When he got off the elevator and stepped out onto the third floor, he was wracking his brain, trying to come up with some kind of way to explain to his family what had happened without really telling them the complete truth. The only thing that could have—and did—distract him from this was an alert to Sarah’s presence. He didn’t see her, but he did see Tess standing outside the door to his apartment, arms crossed over her chest like a defiant little guard dog.

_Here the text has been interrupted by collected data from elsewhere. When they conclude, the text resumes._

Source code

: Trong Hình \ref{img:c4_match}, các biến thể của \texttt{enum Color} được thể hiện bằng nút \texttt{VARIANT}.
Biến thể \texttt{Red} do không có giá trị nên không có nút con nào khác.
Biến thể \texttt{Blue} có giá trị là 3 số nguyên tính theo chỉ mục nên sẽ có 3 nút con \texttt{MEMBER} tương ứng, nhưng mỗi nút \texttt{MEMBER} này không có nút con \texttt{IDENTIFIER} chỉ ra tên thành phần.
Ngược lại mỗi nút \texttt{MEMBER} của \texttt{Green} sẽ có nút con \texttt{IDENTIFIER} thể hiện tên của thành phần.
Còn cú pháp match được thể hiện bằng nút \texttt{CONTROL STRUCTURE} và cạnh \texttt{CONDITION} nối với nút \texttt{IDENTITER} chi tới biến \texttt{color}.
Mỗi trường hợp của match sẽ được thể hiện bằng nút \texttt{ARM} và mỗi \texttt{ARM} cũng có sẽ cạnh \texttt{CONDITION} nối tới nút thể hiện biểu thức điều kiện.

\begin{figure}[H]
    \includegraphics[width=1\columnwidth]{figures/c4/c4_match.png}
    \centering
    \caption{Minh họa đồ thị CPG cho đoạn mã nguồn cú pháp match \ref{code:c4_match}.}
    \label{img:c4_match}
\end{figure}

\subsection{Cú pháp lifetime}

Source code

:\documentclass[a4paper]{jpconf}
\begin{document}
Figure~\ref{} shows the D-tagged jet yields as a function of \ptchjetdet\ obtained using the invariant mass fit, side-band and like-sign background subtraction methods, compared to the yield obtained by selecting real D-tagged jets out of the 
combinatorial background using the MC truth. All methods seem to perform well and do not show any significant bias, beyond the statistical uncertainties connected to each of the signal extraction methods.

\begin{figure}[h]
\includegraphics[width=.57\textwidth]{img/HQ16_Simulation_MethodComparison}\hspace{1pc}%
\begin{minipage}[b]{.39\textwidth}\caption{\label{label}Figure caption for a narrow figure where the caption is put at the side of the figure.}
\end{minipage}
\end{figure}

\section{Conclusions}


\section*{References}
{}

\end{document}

Clearly that meant Sarah was inside, but he asked, “Is she in there?” as he trundled down the hallway anyway.

“She’s getting some of her stuff,” Tess replied coldly, barely even looking at him. She backed up towards the door, making it even more impossible for him to get around her.

“Let me in, Tess.”

“No, she doesn’t need to see you right now. Anything you say is just gonna hurt her more.”

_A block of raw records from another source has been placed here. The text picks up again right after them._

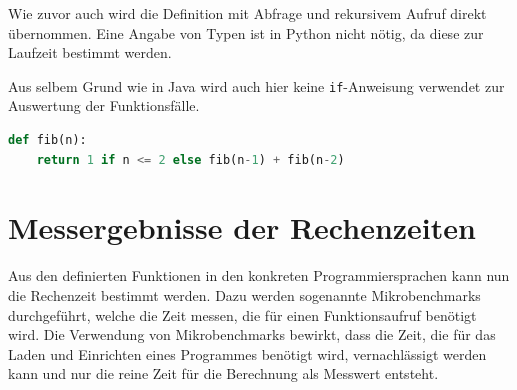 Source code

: \documentclass[11pt, parskip=half]{scrartcl}       %
\begin{document}
Wie zuvor auch wird die Definition mit Abfrage und rekursivem Aufruf direkt übernommen.
Eine Angabe von Typen ist in Python nicht nötig, da diese zur Laufzeit bestimmt werden.

Aus selbem Grund wie in Java wird auch hier keine \texttt{if}-Anweisung verwendet zur Auswertung der Funktionsfälle.

\begin{lstlisting}[language=python]
  def fib(n):
	return 1 if n <= 2 else fib(n-1) + fib(n-2)
\end{lstlisting}


\section{Messergebnisse der Rechenzeiten}

Aus den definierten Funktionen in den konkreten Programmiersprachen kann nun die Rechenzeit bestimmt werden.
Dazu werden sogenannte Mikrobenchmarks durchgeführt, welche die Zeit messen, die für einen Funktionsaufruf benötigt wird.
Die Verwendung von Mikrobenchmarks bewirkt, dass die Zeit, die für das Laden und Einrichten eines Programmes benötigt wird, vernachlässigt werden kann und nur die reine Zeit für die Berechnung als Messwert entsteht.
\end{document}
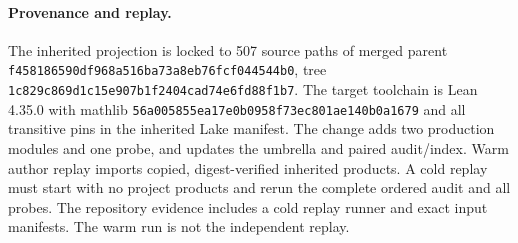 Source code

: \documentclass[11pt]{article}
\begin{document}
\paragraph{Provenance and replay.}
The inherited projection is locked to 507 source paths of merged parent
\nolinkurl{f458186590df968a516ba73a8eb76fcf044544b0},
tree \nolinkurl{1c829c869d1c15e907b1f2404cad74e6fd88f1b7}.
The target toolchain is Lean 4.35.0 with mathlib
\nolinkurl{56a005855ea17e0b0958f73ec801ae140b0a1679} and all transitive
pins in the inherited Lake manifest. The change adds two production
modules and one probe, and updates the umbrella and paired audit/index.
Warm author replay imports copied, digest-verified inherited products.
A cold replay must start with no project products and rerun the complete
ordered audit and all probes. The repository evidence includes a cold replay runner
and exact input manifests. The warm run is not the independent replay.
\end{document}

Oh, fuck, he was in no mood for this. “Sarah!” he yelled, reaching over and around Tess to pound on the door.

“Back off, Michael!” Tess snapped, shoving him backwards with surprising strength. “I’m serious. I’m pissed and I’m pregnant. You do not wanna mess with me.”

Just then, the door to the adjacent apartment opened, and a guy poked his head out. “Is everything alright out here?” he asked.

“Yeah, it’s fine. Just--” Michael didn’t finish his sentence as the door to his place slowly opened, and Sarah peeked out.

“It’s alright, Tess,” she said, her voice hoarse. “Let him come in.”

“Are you sure?” Tess asked.

Sarah nodded. “Yeah. You can go wait in the car.”

Tess sighed reluctantly, obviously not happy with the decision, and shot Michael one more death glare before getting out of his way and heading down the hall. The neighbor guy, apparently sensing that this was none of his business, went back inside and closed his door, too.

Michael followed Sarah back inside, surveying the mess that was currently his place. There were clothes and little odds and ends strewn all about. An open suitcase lay on their bed, unzipped but full of clothes, and two full duffle bags sat at the foot of the bed.

“So you’re leavin’?” he asked. To be honest, he hadn’t expected this so soon.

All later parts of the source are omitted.